Eve Salisbury and Jana Schulman, both medievalists at Western Michigan University, have recently joined the advisory board of Medievally Speaking, the online review arm of Studies in Medievalism, the leading publication investigating the ongoing reception of the Middle Ages in postmedieval times. While Medievally Speaking draws from a vast pool of international scholars dedicated to the multilingual and interdisciplinary negotiation of medievalia, it is also firmly anchored in the English Department at WMU, with Richard Utz as editor and Mustafa Mirzeler, Eve Salisbury, and Jana Schulman as members of the advisory board.
Eve Salisbury studied English literature and language at the University of Rochester and the State University of New York at Geneseo and has taught at Eastman School of Music and Rochester Institute of Technology. At Western Michigan University, she teaches the works of late medieval poets—Dante, Boccaccio, Chaucer, Gower, Christine de Pizan, and Marie de France—Middle English and Arthurian literature, Medieval Literary Theory, British Literature I, and Medieval Drama. She has also taught a graduate seminar on medieval marriage at the Newberry Library in Chicago.
Her publications include three volumes for the Middle English Text Series—The Trials and Joys of Marriage, Four Romances of England, and The Middle English Breton Lays—an edited collection, Domestic Violence in Medieval Texts, in which her essay on Chaucer's 'wife' and the law appears, and essays in journals such as Medieval and Early Modern English Studies, Studies in the Age of Chaucer, a monograph series (Speculum Sermonis), and special collections on medieval violence. She has written book reviews for Speculum and reviewed submissions for PMLA, The Journal of English and Germanic Philology, Chaucer Review, and Brepols. Her current research focuses on domesticity and the concept of the child in Chaucer's work as well as intersections of poetry, legal fiction, and historical documentation. Salisbury has presented her work in over forty conferences both in the U.S. and abroad. She has served as senior editor of Comparative Drama since 2003.

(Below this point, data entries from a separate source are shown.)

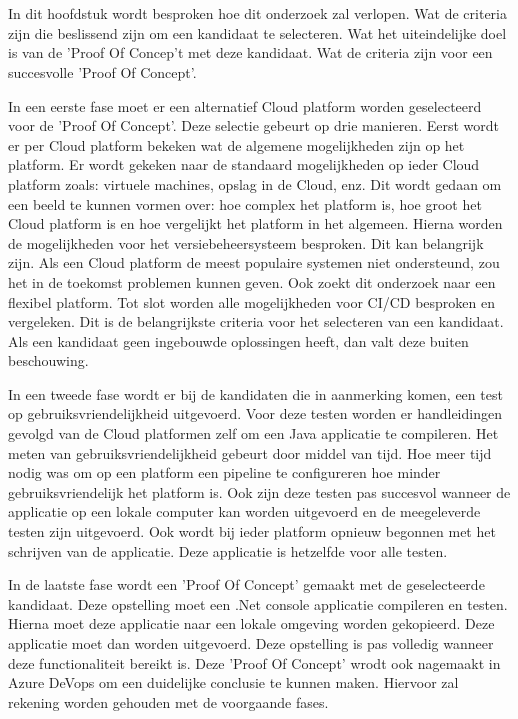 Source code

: 
\chapter{}
\label{ch:methodologie}
In dit hoofdstuk wordt besproken hoe dit onderzoek zal verlopen. Wat de criteria zijn die beslissend zijn om een kandidaat te selecteren. Wat het uiteindelijke doel is van de 'Proof Of Concep't met deze kandidaat. Wat de criteria zijn voor een succesvolle 'Proof Of Concept'.

In een eerste fase moet er een alternatief Cloud platform worden geselecteerd voor de 'Proof Of Concept'. Deze selectie gebeurt op drie manieren. Eerst wordt er per Cloud platform bekeken wat de algemene mogelijkheden zijn op het platform. Er wordt gekeken naar de standaard mogelijkheden op ieder Cloud platform zoals: virtuele machines, opslag in de Cloud, enz. Dit wordt gedaan om een beeld te kunnen vormen over: hoe complex het platform is, hoe groot het Cloud platform is en hoe vergelijkt het platform in het algemeen. Hierna worden de mogelijkheden voor het versiebeheersysteem besproken. Dit kan belangrijk zijn. Als een Cloud platform de meest populaire systemen niet ondersteund, zou het in de toekomst problemen kunnen geven. Ook zoekt dit onderzoek naar een flexibel platform. Tot slot worden alle mogelijkheden voor CI/CD besproken en vergeleken. Dit is de belangrijkste criteria voor het selecteren van een kandidaat. Als een kandidaat geen ingebouwde oplossingen heeft, dan valt deze buiten beschouwing.

In een tweede fase wordt er bij de kandidaten die in aanmerking komen, een test op gebruiksvriendelijkheid uitgevoerd. Voor deze testen worden er handleidingen gevolgd van de Cloud platformen zelf om een Java applicatie te compileren. Het meten van gebruiksvriendelijkheid gebeurt door middel van tijd. Hoe meer tijd nodig was om op een platform een pipeline te configureren hoe minder gebruiksvriendelijk het platform is. Ook zijn deze testen pas succesvol wanneer de applicatie op een lokale computer kan worden uitgevoerd en de meegeleverde testen zijn uitgevoerd. Ook wordt bij ieder platform opnieuw begonnen met het schrijven van de applicatie. Deze applicatie is hetzelfde voor alle testen.

In de laatste fase wordt een 'Proof Of Concept' gemaakt met de geselecteerde kandidaat. Deze opstelling moet een .Net console applicatie compileren en testen. Hierna moet deze applicatie naar een lokale omgeving worden gekopieerd. Deze applicatie moet dan worden uitgevoerd. Deze opstelling is pas volledig wanneer deze functionaliteit bereikt is. Deze 'Proof Of Concept' wrodt ook nagemaakt in Azure DeVops om een duidelijke conclusie te kunnen maken. Hiervoor zal rekening worden gehouden met de voorgaande fases.

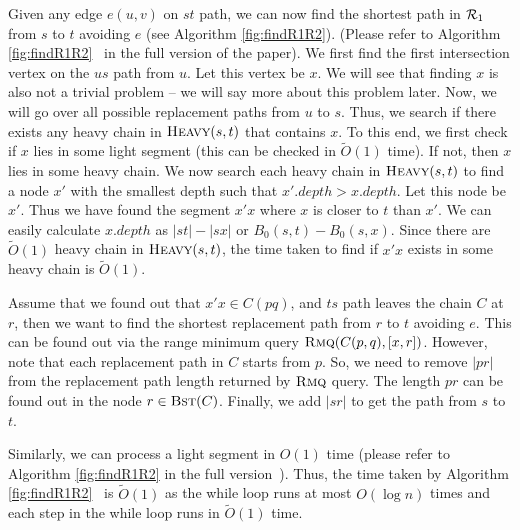 Given any edge $e(u,v)$ on $st$ path, we can now find the shortest path in $\mathcal{R}_1$ from
$s$ to $t$ avoiding $e$
\iflong
(see Algorithm \ref{fig:findR1R2}).
\else
(Please refer to Algorithm \iflong\ref{fig:findR1R2}\fi~ in the full version of the paper).
\fi We first find the first intersection vertex on the
$us$ path from $u$. Let this vertex be $x$. We will see that finding
$x$ is also not a trivial problem --  we will say more about this problem later.
Now, we will go over all  possible replacement paths from $u$ to $s$.
Thus, we  search if there exists any heavy chain in
$\textsc{Heavy}(s,t)$ that contains $x$. To this end, we first check if $x$ lies in some light segment (this can be checked in $\tilde O(1)$ time). If not, then $x$ lies in some heavy chain. We now search each heavy chain in $\textsc{Heavy}(s,t)$ to find a node $x'$ with the smallest depth such that  $x'.depth > x.depth$.
Let this node be $x'$. Thus we have found the segment $x'x$ where $x$ is closer to $t$
than $x'$.
We can easily calculate $x.depth$ as
$|st| - |sx|$ or $B_0(s,t) - B_0(s,x)$. Since there are $\tilde O(1)$ heavy
chain in $\textsc{Heavy}(s,t)$, the time taken to find if $x'x$ exists in some heavy chain is $\tilde O(1)$.

Assume that we found out that
$x'x \in C(pq)$,  and $ts$ path leaves the chain $C$ at $r$, then we want to
find the shortest replacement path from $r$ to $t$ avoiding $e$. This can be found out via the range minimum query $\textsc{Rmq}(C(p,q),[x,r])$.
However, note that each replacement path in $C$ starts from $p$. So, we need to
remove $|pr|$ from the replacement path length returned by $\textsc{Rmq}$ query.
The length $pr$ can be found out in the node $r \in \textsc{Bst}(C)$. Finally, we add $|sr|$ to get the path from $s$ to $t$.

Similarly, we can process a light segment in $O(1)$ time (please refer to Algorithm \iflong\ref{fig:findR1R2} in the full version\fi~).
Thus, the time taken by  Algorithm  \iflong\ref{fig:findR1R2}\fi~ is
$\tilde O(1)$ as the while loop runs at most $O(\log n)$ times  and each step in
the while loop runs in $\tilde O(1)$ time.




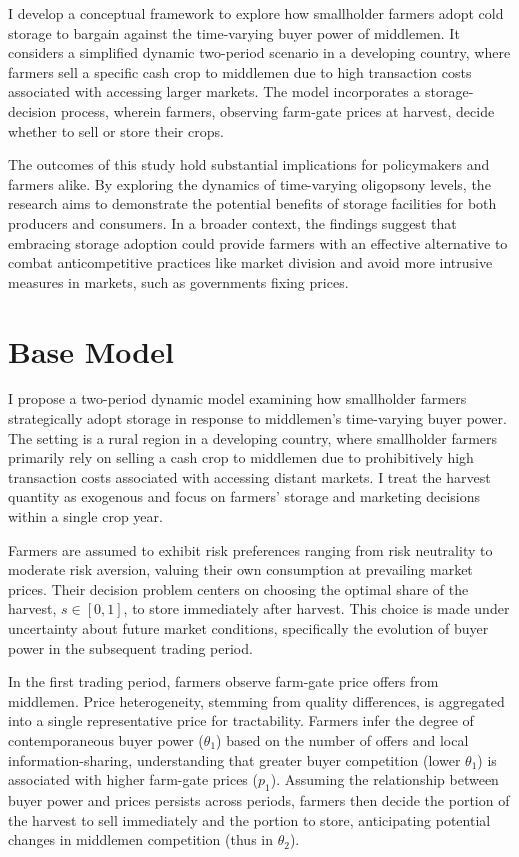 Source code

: I develop a conceptual framework to explore how smallholder farmers adopt cold storage to bargain against the time-varying buyer power of middlemen. It considers a simplified dynamic two-period scenario in a developing country, where farmers sell a specific cash crop to middlemen due to high transaction costs associated with accessing larger markets. The model incorporates a storage-decision process, wherein farmers, observing farm-gate prices at harvest, decide whether to sell or store their crops.

The outcomes of this study hold substantial implications for policymakers and farmers alike. By exploring the dynamics of time-varying oligopsony levels, the research aims to demonstrate the potential benefits of storage facilities for both producers and consumers. In a broader context, the findings suggest that embracing storage adoption could provide farmers with an effective alternative to combat anticompetitive practices like market division and avoid more intrusive measures in markets, such as governments fixing prices.





\section{Base Model}
\noindent  I propose a two-period dynamic model examining how smallholder farmers strategically adopt storage in response to middlemen's time-varying buyer power. The setting is a rural region in a developing country, where smallholder farmers primarily rely on selling a cash crop to middlemen due to prohibitively high transaction costs associated with accessing distant markets. I treat the harvest quantity as exogenous and focus on farmers' storage and marketing decisions within a single crop year.

Farmers are assumed to exhibit risk preferences ranging from risk neutrality to moderate risk aversion, valuing their own consumption at prevailing market prices. Their decision problem centers on choosing the optimal share of the harvest, $s \in [0,1]$, to store immediately after harvest. This choice is made under uncertainty about future market conditions, specifically the evolution of buyer power in the subsequent trading period.

In the first trading period, farmers observe farm-gate price offers from middlemen. Price heterogeneity, stemming from quality differences, is aggregated into a single representative price for tractability. Farmers infer the degree of contemporaneous buyer power ($\theta_1$) based on the number of offers and local information-sharing, understanding that greater buyer competition (lower $\theta_1$) is associated with higher farm-gate prices ($p_1$). Assuming the relationship between buyer power and prices persists across periods, farmers then decide the portion of the harvest to sell immediately and the portion to store, anticipating potential changes in middlemen competition (thus in $\theta_2$).  

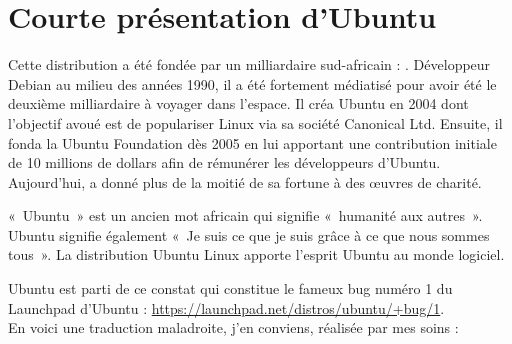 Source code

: \section{Courte présentation d'Ubuntu}
Cette distribution a été fondée par un milliardaire sud-africain : . Développeur Debian au milieu des années 1990, il a été fortement médiatisé pour avoir été le deuxième milliardaire à voyager dans l'espace. Il créa Ubuntu en 2004 dont l'objectif avoué est de populariser Linux via sa société Canonical Ltd. Ensuite, il fonda la Ubuntu Foundation dès 2005 en lui apportant une contribution initiale de 10 millions de dollars afin de rémunérer les développeurs d'Ubuntu. Aujourd'hui,  a donné plus de la moitié de sa fortune à des œuvres de charité.\par
«~Ubuntu~» est un ancien mot africain qui signifie «~humanité aux autres~». Ubuntu signifie également «~Je suis ce que je suis grâce à ce que nous sommes tous~». La distribution Ubuntu Linux apporte l'esprit Ubuntu au monde logiciel.\par
Ubuntu est parti de ce constat qui constitue le fameux bug numéro 1 du Launchpad d'Ubuntu  : \url{https://launchpad.net/distros/ubuntu/+bug/1}.\\
En voici une traduction maladroite, j'en conviens, réalisée par mes soins :
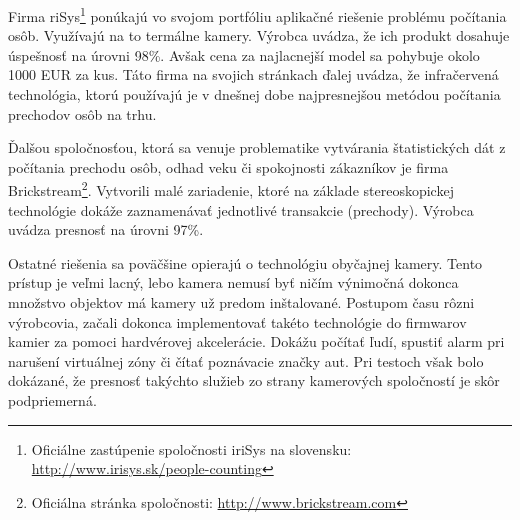 \vspace{8mm}
 
Firma riSys\footnote{Oficiálne zastúpenie spoločnosti iriSys na slovensku: \url{http://www.irisys.sk/people-counting}} ponúkajú vo svojom portfóliu aplikačné riešenie problému počítania osôb. Využívajú na to termálne kamery. Výrobca uvádza, že ich produkt dosahuje úspešnosť na úrovni 98\%. Avšak cena za najlacnejší model sa pohybuje okolo 1000 EUR za kus. Táto firma na svojich stránkach ďalej uvádza, že infračervená technológia, ktorú používajú je v dnešnej dobe najpresnejšou metódou počítania prechodov osôb na trhu. 

Ďalšou spoločnosťou, ktorá sa venuje problematike vytvárania štatistických dát z počítania prechodu osôb, odhad veku či spokojnosti zákazníkov je firma Brickstream\footnote{Oficiálna stránka spoločnosti: \url{http://www.brickstream.com}}. Vytvorili malé zariadenie, ktoré na základe stereoskopickej technológie dokáže zaznamenávať jednotlivé transakcie (prechody). Výrobca uvádza presnosť na úrovni 97\%.


Ostatné riešenia sa poväčšine opierajú o technológiu obyčajnej kamery. Tento prístup je veľmi lacný, lebo kamera nemusí byť ničím výnimočná dokonca množstvo objektov má kamery už predom inštalované. Postupom času rôzni výrobcovia, začali dokonca implementovať takéto technológie do firmwarov kamier za pomoci hardvérovej akcelerácie. Dokážu počítať ľudí, spustiť alarm pri narušení virtuálnej zóny či čítať poznávacie značky aut. Pri testoch však bolo dokázané, že presnosť takýchto služieb zo strany kamerových spoločností je skôr podpriemerná. 





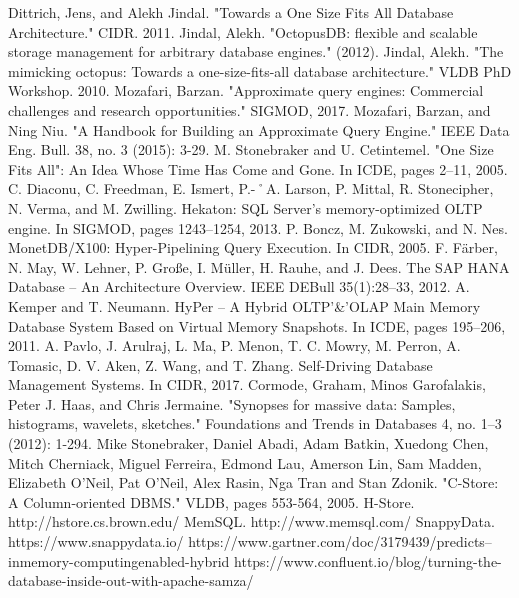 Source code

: \documentclass[10pt, conference, compsocconf]{IEEEtran}
\begin{document}
\begin{thebibliography}{1}

Dittrich, Jens, and Alekh Jindal. "Towards a One Size Fits All Database Architecture." CIDR. 2011.
Jindal, Alekh. "OctopusDB: flexible and scalable storage management for arbitrary database engines." (2012).
Jindal, Alekh. "The mimicking octopus: Towards a one-size-fits-all database architecture." VLDB PhD Workshop. 2010.
Mozafari, Barzan. "Approximate query engines: Commercial challenges and research opportunities." SIGMOD, 2017.
Mozafari, Barzan, and Ning Niu. "A Handbook for Building an Approximate Query Engine." IEEE Data Eng.
Bull. 38, no. 3 (2015): 3-29.
M. Stonebraker and U. Cetintemel. "One Size Fits All": An Idea Whose Time Has Come and Gone. In ICDE, pages 2–11, 2005.
C. Diaconu, C. Freedman, E. Ismert, P.-˚A. Larson, P. Mittal, R. Stonecipher, N. Verma, and M. Zwilling. Hekaton: SQL Server’s memory-optimized OLTP engine. In SIGMOD, pages 1243–1254, 2013.
P. Boncz, M. Zukowski, and N. Nes. MonetDB/X100: Hyper-Pipelining Query Execution. In CIDR, 2005.
F. Färber, N. May, W. Lehner, P. Große, I. Müller, H. Rauhe, and J. Dees. The SAP HANA Database – An Architecture Overview. IEEE DEBull 35(1):28–33, 2012.
A. Kemper and T. Neumann. HyPer – A Hybrid OLTP'\&'OLAP Main Memory Database System Based on Virtual Memory Snapshots. In ICDE, pages 195–206, 2011.
A. Pavlo, J. Arulraj, L. Ma, P. Menon, T. C. Mowry, M. Perron, A. Tomasic, D. V. Aken, Z. Wang, and T. Zhang. Self-Driving Database Management Systems. In CIDR, 2017.
Cormode, Graham, Minos Garofalakis, Peter J. Haas, and Chris Jermaine. "Synopses for massive data: Samples, histograms, wavelets, sketches." Foundations and Trends in Databases 4, no. 1–3 (2012): 1-294.
Mike Stonebraker, Daniel Abadi, Adam Batkin, Xuedong Chen, Mitch Cherniack, Miguel Ferreira, Edmond Lau, Amerson Lin, Sam Madden, Elizabeth O'Neil, Pat O'Neil, Alex Rasin, Nga Tran and Stan Zdonik. "C-Store: A Column-oriented DBMS." VLDB, pages 553-564, 2005. 
H-Store. http://hstore.cs.brown.edu/
MemSQL. http://www.memsql.com/
SnappyData. https://www.snappydata.io/
https://www.gartner.com/doc/3179439/predicts--inmemory-computingenabled-hybrid
https://www.confluent.io/blog/turning-the-database-inside-out-with-apache-samza/

\end{thebibliography}
\end{document}

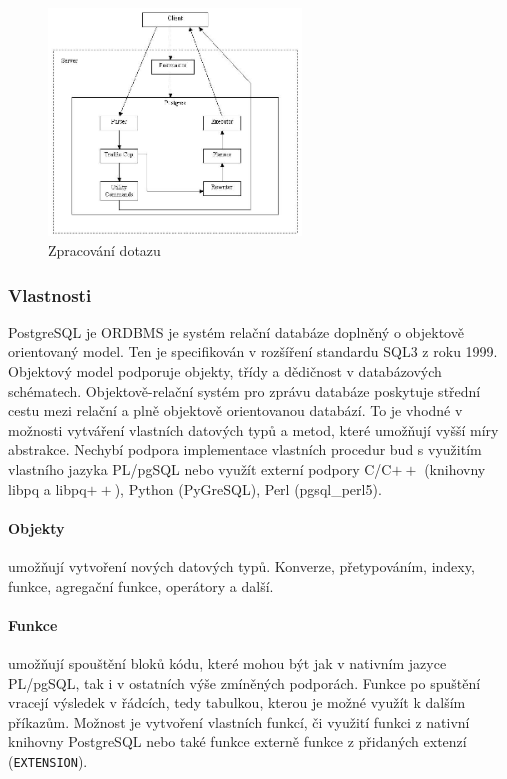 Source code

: \documentclass[a4paper,12pt]{report}
\begin{document}
  
\begin{figure}[h!]
    \centering
    \includegraphics[width=0.6\textwidth]{./img/implementace/postgremodel1.jpg}
    \caption[Dotaz PostgreSQL]{\centering  Zpracování dotazu \footnotemark}
 \end{figure}   




\subsubsection{Vlastnosti}
PostgreSQL je \ac{ORDBMS} je systém relační databáze doplněný o objektově orientovaný model. Ten je specifikován v rozšíření standardu SQL3 z roku 1999\cite{sql1999}. Objektový model podporuje objekty, třídy a dědičnost v databázových schématech. Objektově-relační systém pro zprávu databáze  poskytuje střední cestu mezi relační a plně objektově orientovanou databází. To je vhodné v možnosti vytváření vlastních datových typů a metod, které umožňují vyšší míry abstrakce. Nechybí podpora implementace vlastních procedur bud s využitím vlastního jazyka PL/pgSQL nebo využít externí podpory C/C$++$ (knihovny libpq a libpq$++$), Python (PyGreSQL), Perl (pgsql\_perl5).


\paragraph{Objekty} umožňují vytvoření nových datových typů. Konverze, přetypováním, indexy, funkce, agregační funkce, operátory a další.  
\paragraph*{Funkce} umožňují spouštění bloků kódu, které mohou být jak v nativním jazyce PL/pgSQL, tak i v ostatních výše zmíněných podporách. Funkce po spuštění vracejí výsledek v řádcích, tedy tabulkou, kterou je možné využít k dalším příkazům. Možnost je vytvoření vlastních funkcí, či využití funkci z nativní knihovny PostgreSQL nebo také funkce externě funkce z přidaných extenzí (\texttt{EXTENSION}).
\end{document}
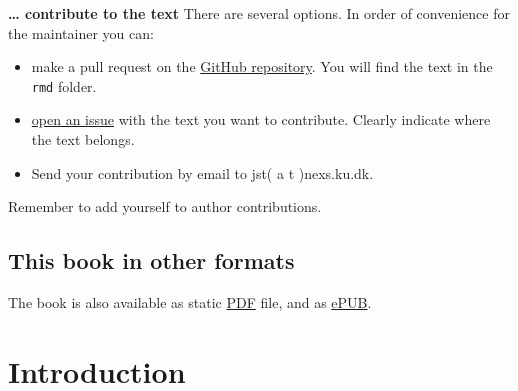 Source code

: \documentclass[]{article}
\providecommand{\tightlist}{%
  \setlength{\itemsep}{0pt}\setlength{\parskip}{0pt}}
\begin{document}
\textbf{\ldots{} contribute to the text}
There are several options. In order of convenience for the maintainer you can:

\begin{itemize}
\tightlist
\item
  make a pull request on the \href{https://github.com/rformassspectrometry/metaRbolomics-book}{GitHub repository}. You will find the text in the \texttt{rmd} folder.
\item
  \href{https://github.com/rformassspectrometry/metaRbolomics-book/issues}{open an issue} with the text you want to contribute. Clearly indicate where the text belongs.
\item
  Send your contribution by email to jst( a t )nexs.ku.dk.
\end{itemize}

Remember to add yourself to author contributions.

\hypertarget{this-book-in-other-formats}{%
\subsection*{This book in other formats}\label{this-book-in-other-formats}}

The book is also available as static \href{https://rformassspectrometry.github.io/metaRbolomics-book/The_MetaRbolomics_book.pdf}{PDF}
file, and as \href{https://rformassspectrometry.github.io/metaRbolomics-book/The_MetaRbolomics_book.epub}{ePUB}.

\newpage

\hypertarget{introduction}{%
\section{Introduction}\label{introduction}}
\end{document}
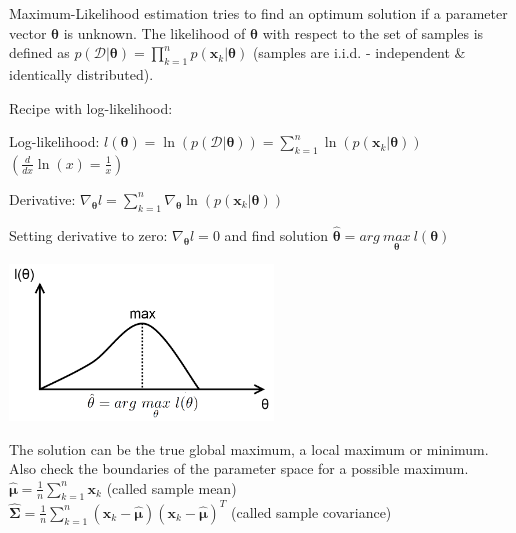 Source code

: 
  Maximum-Likelihood estimation tries to find an optimum solution if a parameter vector
  $\boldsymbol{\theta}$ is unknown.
  The likelihood of $\boldsymbol{\theta}$ with respect to the set of samples is defined as 
  $p(\mathcal{D} | \boldsymbol{\theta}) = \prod_{k=1}^{n} p(\mathbf{x}_k | \boldsymbol{\theta})$ 
  (samples are i.i.d. - independent \& identically distributed).
  
  \begin{minipage}{12cm}
	  Recipe with log-likelihood:
	  \begin{aufzaehlung}
	    \item Log-likelihood: $l(\boldsymbol{\theta}) = \ln (p(\mathcal{D} | \boldsymbol{\theta}))=\sum\limits_{k=1}^n \ln(p(\mathbf{x}_k | \boldsymbol{\theta}))$ \quad $\left( \frac{d}{dx} \ln(x) = \frac1x \right)$
	    \item Derivative: $\nabla_{\boldsymbol{\theta}} l = 
	      \sum\limits_{k=1}^n \nabla_{\boldsymbol{\theta}}\ln(p(\mathbf{x}_k | \boldsymbol{\theta}))$
	    \item Setting derivative to zero: $\nabla_{\boldsymbol{\theta}} l = 0$ and find solution 
	      $\boldsymbol{\hat{\theta}}=arg~ \underset{\bm{\theta}}{max}~ l(\bm{\theta})$
	  \end{aufzaehlung}
  \end{minipage}
  \begin{minipage}{8cm}
  	\includegraphics[width=7cm]{./images/MaxLikely.png}
  \end{minipage}
  
  The solution can be the true global maximum, a local maximum or minimum. Also check the boundaries of the parameter space for a possible maximum.
  $\boldsymbol{\hat{\mu}} = \frac1n \sum\limits_{k=1}^n \mathbf{x}_k$ (called sample mean)\\
  $\boldsymbol{\hat{\Sigma}} = \frac1n \sum\limits_{k=1}^n 
  (\boldsymbol{x}_k - \boldsymbol{\hat{\mu}})(\boldsymbol{x}_k - \boldsymbol{\hat{\mu}})^T$ (called sample covariance)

Jana K. Schulman studied medieval English, German, and Scandinavian languages and literatures at the University of Minnesota. At Western Michigan University, she teaches Old English (Introduction and Seminar), Old Norse (Introduction and Seminar), Medieval Literature, British Literature I, and Western World Literature, and her scholarship centers on law and literature in medieval Iceland and Anglo-Saxon England as well as on women and epic. She is the editor of The Rise of the Medieval World (Greenwood, 2002), co-editor of Women and Medieval Epic: Gender, Genre, and the Limits of Epic Masculinity (Palgrave-Macmillan, 2007), co-editor of Beowulf at Kalamazoo: Essays in Translation and Performance (MIP, Forthcoming), and editor and translator of The Laws of Later Iceland: Jónsbók (A-Q Verlag, 2010). Her essays have appeared in Scandinavian Studies and the Germanic Review as well as in essay collections; she has reviewed publications for the Journal of English and Germanic Philology and Speculum. Schulman has been the recipient of a FRACASF grant from WMU (2003-2004), a National Endowment for the Humanities Fellowship for College Teachers (2001), and several Fulbright grants for research in Iceland.